(Data begins)
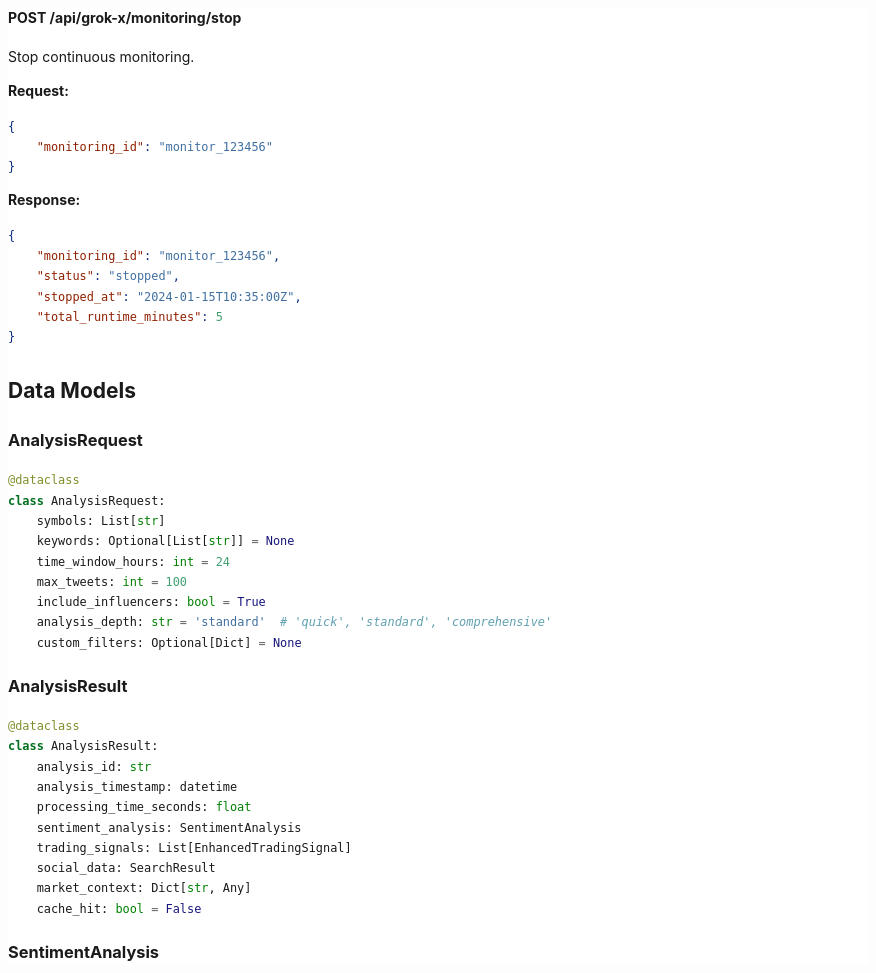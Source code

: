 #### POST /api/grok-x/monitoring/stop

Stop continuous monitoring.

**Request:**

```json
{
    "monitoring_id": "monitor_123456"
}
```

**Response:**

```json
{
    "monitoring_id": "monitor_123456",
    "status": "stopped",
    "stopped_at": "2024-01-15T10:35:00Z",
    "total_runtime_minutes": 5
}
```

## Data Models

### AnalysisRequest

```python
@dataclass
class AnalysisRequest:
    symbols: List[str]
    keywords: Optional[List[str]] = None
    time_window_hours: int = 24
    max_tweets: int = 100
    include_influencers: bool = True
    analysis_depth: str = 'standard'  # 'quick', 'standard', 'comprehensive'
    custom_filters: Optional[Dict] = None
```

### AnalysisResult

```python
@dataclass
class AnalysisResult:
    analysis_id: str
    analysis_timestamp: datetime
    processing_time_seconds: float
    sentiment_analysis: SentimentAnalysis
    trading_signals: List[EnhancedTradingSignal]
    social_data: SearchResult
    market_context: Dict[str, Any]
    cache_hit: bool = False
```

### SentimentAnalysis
(Data ends)
(Data begins)
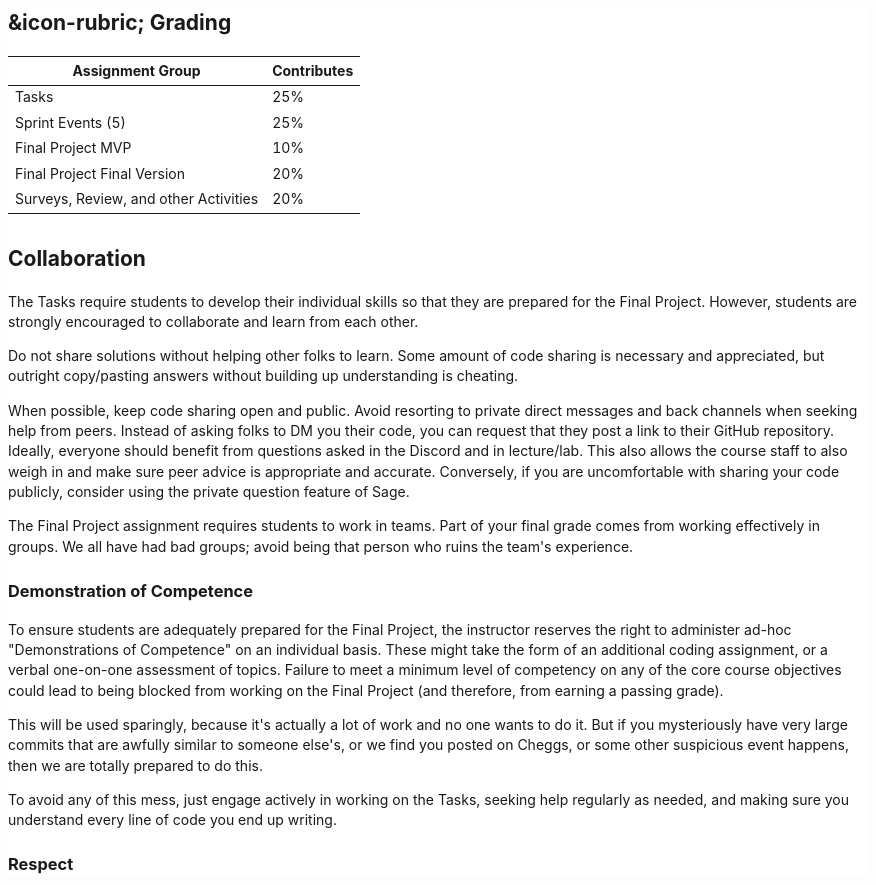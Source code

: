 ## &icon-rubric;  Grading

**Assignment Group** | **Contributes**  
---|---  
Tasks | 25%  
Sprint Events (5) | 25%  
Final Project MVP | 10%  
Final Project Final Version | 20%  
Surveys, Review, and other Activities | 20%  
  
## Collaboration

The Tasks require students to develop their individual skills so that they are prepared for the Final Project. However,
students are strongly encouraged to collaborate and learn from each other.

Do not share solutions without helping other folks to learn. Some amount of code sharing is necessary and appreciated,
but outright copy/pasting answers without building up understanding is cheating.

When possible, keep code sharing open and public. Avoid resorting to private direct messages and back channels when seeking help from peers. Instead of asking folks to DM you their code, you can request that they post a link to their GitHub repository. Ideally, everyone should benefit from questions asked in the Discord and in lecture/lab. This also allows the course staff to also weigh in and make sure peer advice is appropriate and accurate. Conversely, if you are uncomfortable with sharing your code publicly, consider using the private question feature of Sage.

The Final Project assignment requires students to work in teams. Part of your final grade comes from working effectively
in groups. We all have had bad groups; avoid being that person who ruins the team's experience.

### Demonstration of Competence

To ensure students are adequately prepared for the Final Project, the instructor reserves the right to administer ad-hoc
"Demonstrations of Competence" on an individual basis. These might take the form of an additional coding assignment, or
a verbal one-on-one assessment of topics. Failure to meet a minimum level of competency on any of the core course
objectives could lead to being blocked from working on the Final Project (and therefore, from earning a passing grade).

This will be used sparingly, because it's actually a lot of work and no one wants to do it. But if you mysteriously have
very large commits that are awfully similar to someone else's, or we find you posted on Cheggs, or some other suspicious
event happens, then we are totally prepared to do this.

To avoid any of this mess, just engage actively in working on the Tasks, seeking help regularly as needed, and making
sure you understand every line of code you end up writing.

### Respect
(Data ends)
§ **Assigned task**: Wherever the string "individual" appears in the data above, copy the line it sits in.

§ **Response to the exercise**:
The Tasks require students to develop their individual skills so that they are prepared for the Final Project. However,
"Demonstrations of Competence" on an individual basis. These might take the form of an additional coding assignment, or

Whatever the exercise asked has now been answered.